Questo film compare dal 1990 all'interno dell'archivio di film preservati nel National Film Registry ed è quindi da considerare come "film culturalmente, storicamente o esteticamente significativo".
Fu girato con pochissimi mezzi, usando una cinepresa Bolex 16mm di seconda mano. Nondimeno è considerato uno dei capolavori di Deren e una delle pellicole d'avanguardia più influenti della storia del cinema statunitense.
Trama
All'inizio del film, una giovane donna (interpretata dalla stessa Deren, all'epoca venticinquenne), sulle tracce di una misteriosa figura che si allontana, entra nella propria casa e si addormenta. In seguito la scena si ripete tre volte, portando (grazie anche a seminali effetti ottenuti tramite l'esposizione della pellicola) alla moltiplicazione delle figure della protagonista. La donna insegue ora un'inquietante figura coperta da un mantello, con uno specchio al posto del viso. Nel finale compare anche una figura maschile, interpretata dall'allora marito di Deren, Alexander Hammid.
Produzione
Il cortometraggio fu il prodotto del desiderio di Deren e Hammid di girare un personale film d'avanguardia che trattasse il tema della complessità psicologica, come i surrealisti Un chien andalou (1929) e L'âge d'or (1930) di Salvador Dalí e Luis Buñuel.

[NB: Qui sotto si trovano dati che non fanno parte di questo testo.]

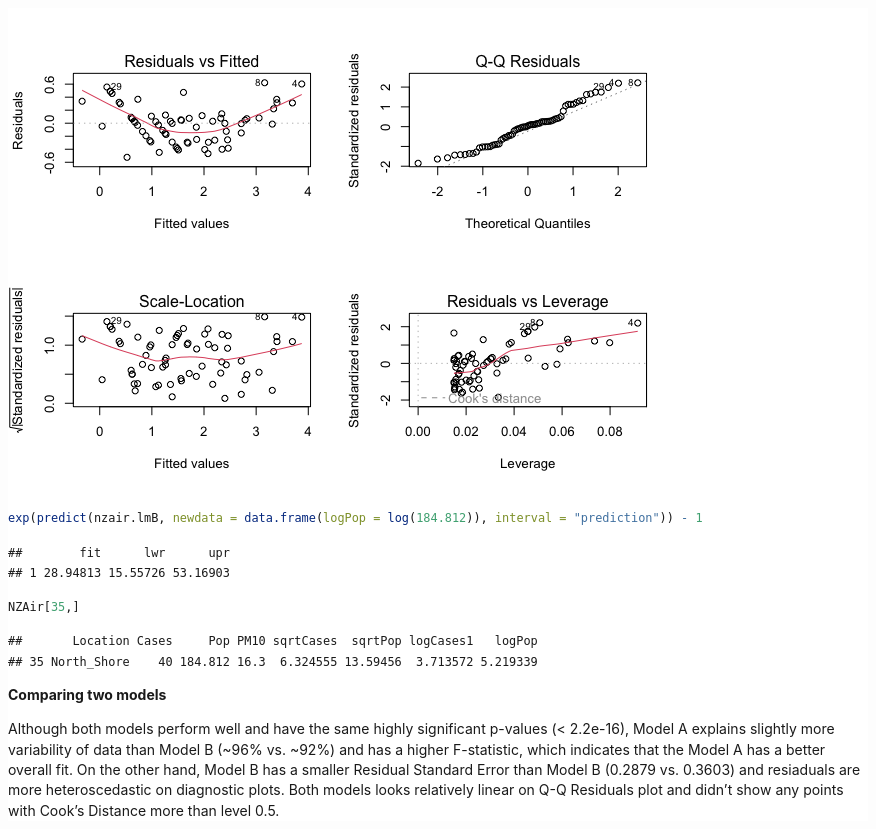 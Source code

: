 ![](Air-Pollution-Analysis_files/figure-gfm/unnamed-chunk-12-1.png)

``` r
exp(predict(nzair.lmB, newdata = data.frame(logPop = log(184.812)), interval = "prediction")) - 1
```

    ##        fit      lwr      upr
    ## 1 28.94813 15.55726 53.16903

``` r
NZAir[35,]
```

    ##       Location Cases     Pop PM10 sqrtCases  sqrtPop logCases1   logPop
    ## 35 North_Shore    40 184.812 16.3  6.324555 13.59456  3.713572 5.219339

**Comparing two models**

Although both models perform well and have the same highly significant
p-values (\< 2.2e-16), Model A explains slightly more variability of
data than Model B (~96% vs. ~92%) and has a higher F-statistic, which
indicates that the Model A has a better overall fit. On the other hand,
Model B has a smaller Residual Standard Error than Model B (0.2879
vs. 0.3603) and resiaduals are more heteroscedastic on diagnostic plots.
Both models looks relatively linear on Q-Q Residuals plot and didn’t
show any points with Cook’s Distance more than level 0.5.

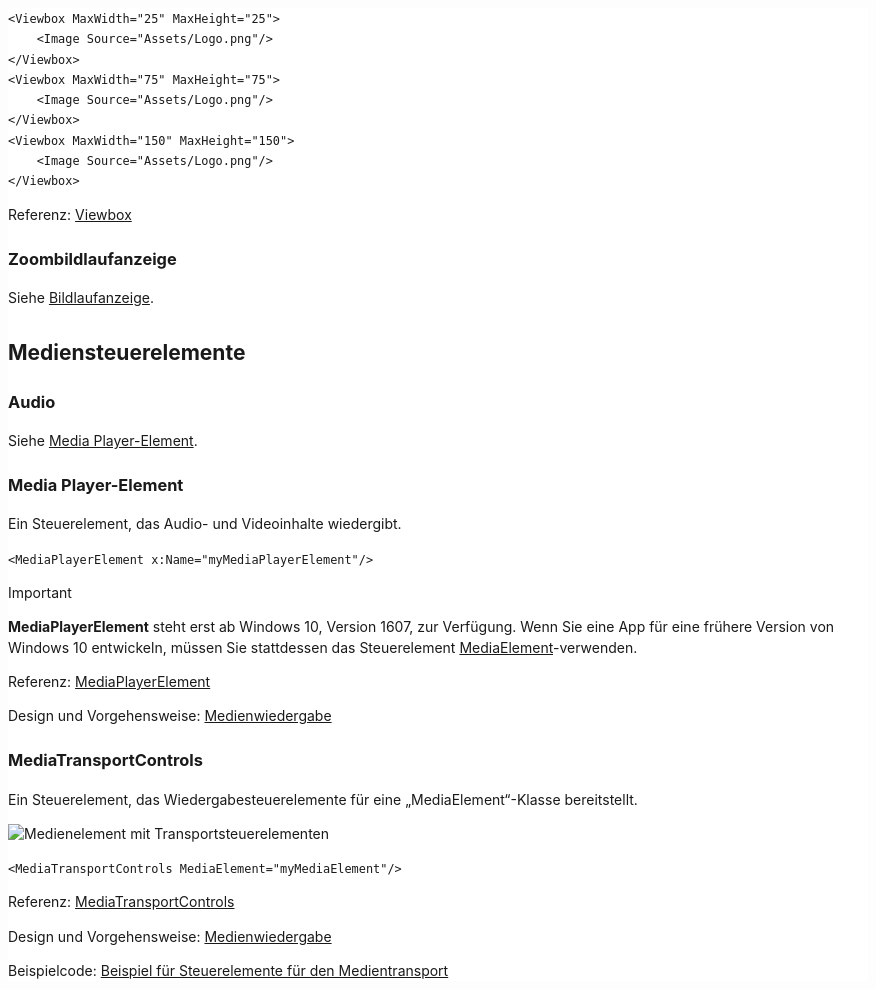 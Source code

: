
```xaml
<Viewbox MaxWidth="25" MaxHeight="25">
    <Image Source="Assets/Logo.png"/>
</Viewbox>
<Viewbox MaxWidth="75" MaxHeight="75">
    <Image Source="Assets/Logo.png"/>
</Viewbox>
<Viewbox MaxWidth="150" MaxHeight="150">
    <Image Source="Assets/Logo.png"/>
</Viewbox>
```

Referenz: [Viewbox](/uwp/api/Windows.UI.Xaml.Controls.Viewbox)
 
### <a name="zooming-scroll-viewer"></a>Zoombildlaufanzeige
Siehe [Bildlaufanzeige](#scroll-viewer).

## <a name="media-controls"></a>Mediensteuerelemente

### <a name="audio"></a>Audio

Siehe [Media Player-Element](#media-player-element).

### <a name="media-player-element"></a>Media Player-Element

Ein Steuerelement, das Audio- und Videoinhalte wiedergibt.

```xaml
<MediaPlayerElement x:Name="myMediaPlayerElement"/>
```

> [!Important]
> **MediaPlayerElement** steht erst ab Windows 10, Version 1607, zur Verfügung. Wenn Sie eine App für eine frühere Version von Windows 10 entwickeln, müssen Sie stattdessen das Steuerelement [MediaElement](/uwp/api/Windows.UI.Xaml.Controls.MediaElement)-verwenden.

Referenz: [MediaPlayerElement](/uwp/api/Windows.UI.Xaml.Controls.MediaPlayerElement)

Design und Vorgehensweise: [Medienwiedergabe](media-playback.md)

### <a name="mediatransportcontrols"></a>MediaTransportControls
Ein Steuerelement, das Wiedergabesteuerelemente für eine „MediaElement“-Klasse bereitstellt.

![Medienelement mit Transportsteuerelementen](images/controls/media-transport-controls.png) 

```xaml
<MediaTransportControls MediaElement="myMediaElement"/>
```

Referenz: [MediaTransportControls](/uwp/api/Windows.UI.Xaml.Controls.MediaTransportControls) 

Design und Vorgehensweise: [Medienwiedergabe](media-playback.md)

Beispielcode: [Beispiel für Steuerelemente für den Medientransport](https://github.com/Microsoft/Windows-universal-samples/tree/master/Samples/XamlCustomMediaTransportControls)
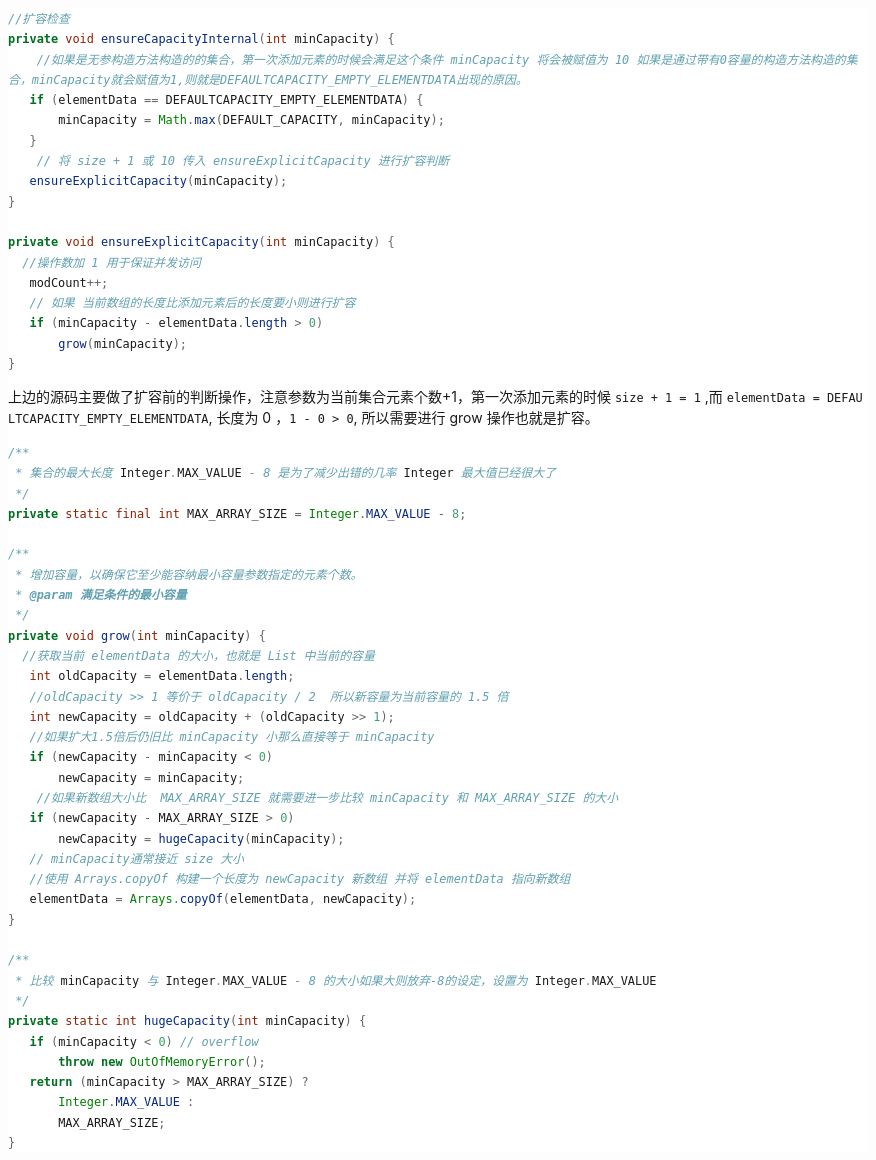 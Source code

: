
 ```java
//扩容检查
private void ensureCapacityInternal(int minCapacity) {
    //如果是无参构造方法构造的的集合，第一次添加元素的时候会满足这个条件 minCapacity 将会被赋值为 10 如果是通过带有0容量的构造方法构造的集合，minCapacity就会赋值为1,则就是DEFAULTCAPACITY_EMPTY_ELEMENTDATA出现的原因。
   if (elementData == DEFAULTCAPACITY_EMPTY_ELEMENTDATA) {
       minCapacity = Math.max(DEFAULT_CAPACITY, minCapacity);
   }
    // 将 size + 1 或 10 传入 ensureExplicitCapacity 进行扩容判断
   ensureExplicitCapacity(minCapacity);
}

private void ensureExplicitCapacity(int minCapacity) {
  //操作数加 1 用于保证并发访问 
   modCount++;
   // 如果 当前数组的长度比添加元素后的长度要小则进行扩容 
   if (minCapacity - elementData.length > 0)
       grow(minCapacity);
}
```

上边的源码主要做了扩容前的判断操作，注意参数为当前集合元素个数+1，第一次添加元素的时候 `size + 1 = 1` ,而 `elementData = DEFAULTCAPACITY_EMPTY_ELEMENTDATA`, 长度为 0 ，`1 - 0 > 0`, 所以需要进行 grow 操作也就是扩容。

```java
/**
 * 集合的最大长度 Integer.MAX_VALUE - 8 是为了减少出错的几率 Integer 最大值已经很大了
 */
private static final int MAX_ARRAY_SIZE = Integer.MAX_VALUE - 8;

/**
 * 增加容量，以确保它至少能容纳最小容量参数指定的元素个数。
 * @param 满足条件的最小容量
 */
private void grow(int minCapacity) {
  //获取当前 elementData 的大小，也就是 List 中当前的容量
   int oldCapacity = elementData.length;
   //oldCapacity >> 1 等价于 oldCapacity / 2  所以新容量为当前容量的 1.5 倍
   int newCapacity = oldCapacity + (oldCapacity >> 1);
   //如果扩大1.5倍后仍旧比 minCapacity 小那么直接等于 minCapacity
   if (newCapacity - minCapacity < 0)
       newCapacity = minCapacity;
    //如果新数组大小比  MAX_ARRAY_SIZE 就需要进一步比较 minCapacity 和 MAX_ARRAY_SIZE 的大小
   if (newCapacity - MAX_ARRAY_SIZE > 0)
       newCapacity = hugeCapacity(minCapacity);
   // minCapacity通常接近 size 大小
   //使用 Arrays.copyOf 构建一个长度为 newCapacity 新数组 并将 elementData 指向新数组
   elementData = Arrays.copyOf(elementData, newCapacity);
}

/**
 * 比较 minCapacity 与 Integer.MAX_VALUE - 8 的大小如果大则放弃-8的设定，设置为 Integer.MAX_VALUE 
 */
private static int hugeCapacity(int minCapacity) {
   if (minCapacity < 0) // overflow
       throw new OutOfMemoryError();
   return (minCapacity > MAX_ARRAY_SIZE) ?
       Integer.MAX_VALUE :
       MAX_ARRAY_SIZE;
}
```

Deren e Hackenschmied, che cambiò il proprio nome in Alexander Hammid nel 1942, scrissero, diressero, e recitarono nel film. Sebbene Deren sia solitamente riconosciuta come la principale creatrice artistica, il regista Stan Brakhage, che conosceva la coppia, ha affermato nel suo libro Film at Wit's End che Meshes era in realtà in gran parte opera di Hammid e che il loro matrimonio iniziò a soffrire quando Deren ricevette maggiori riconoscimenti. Altre fonti sostengono che il ruolo di Hammid nella creazione di Meshes of the Afternoon sia principalmente quello di cameraman. Deren realizzò ampi storyboard per tutti i suoi film, inclusi movimenti ed effetti di macchina. Scrisse di queste tecniche su riviste di cinema professionali. Le idee e la realizzazione del film sono per lo più attribuibili a Deren. Anche Hammid riconobbe Maya Deren come unica autrice di Meshes of the Afternoon.[1]
Il film fu montato in origine senza sonoro. Nel 1959 fu aggiunto un suggestivo commento musicale composto da Teiji Itō.
Riconoscimenti
- Grand Prix International al Festival di Cannes nella sezione opere sperimentali in 16mm (1947)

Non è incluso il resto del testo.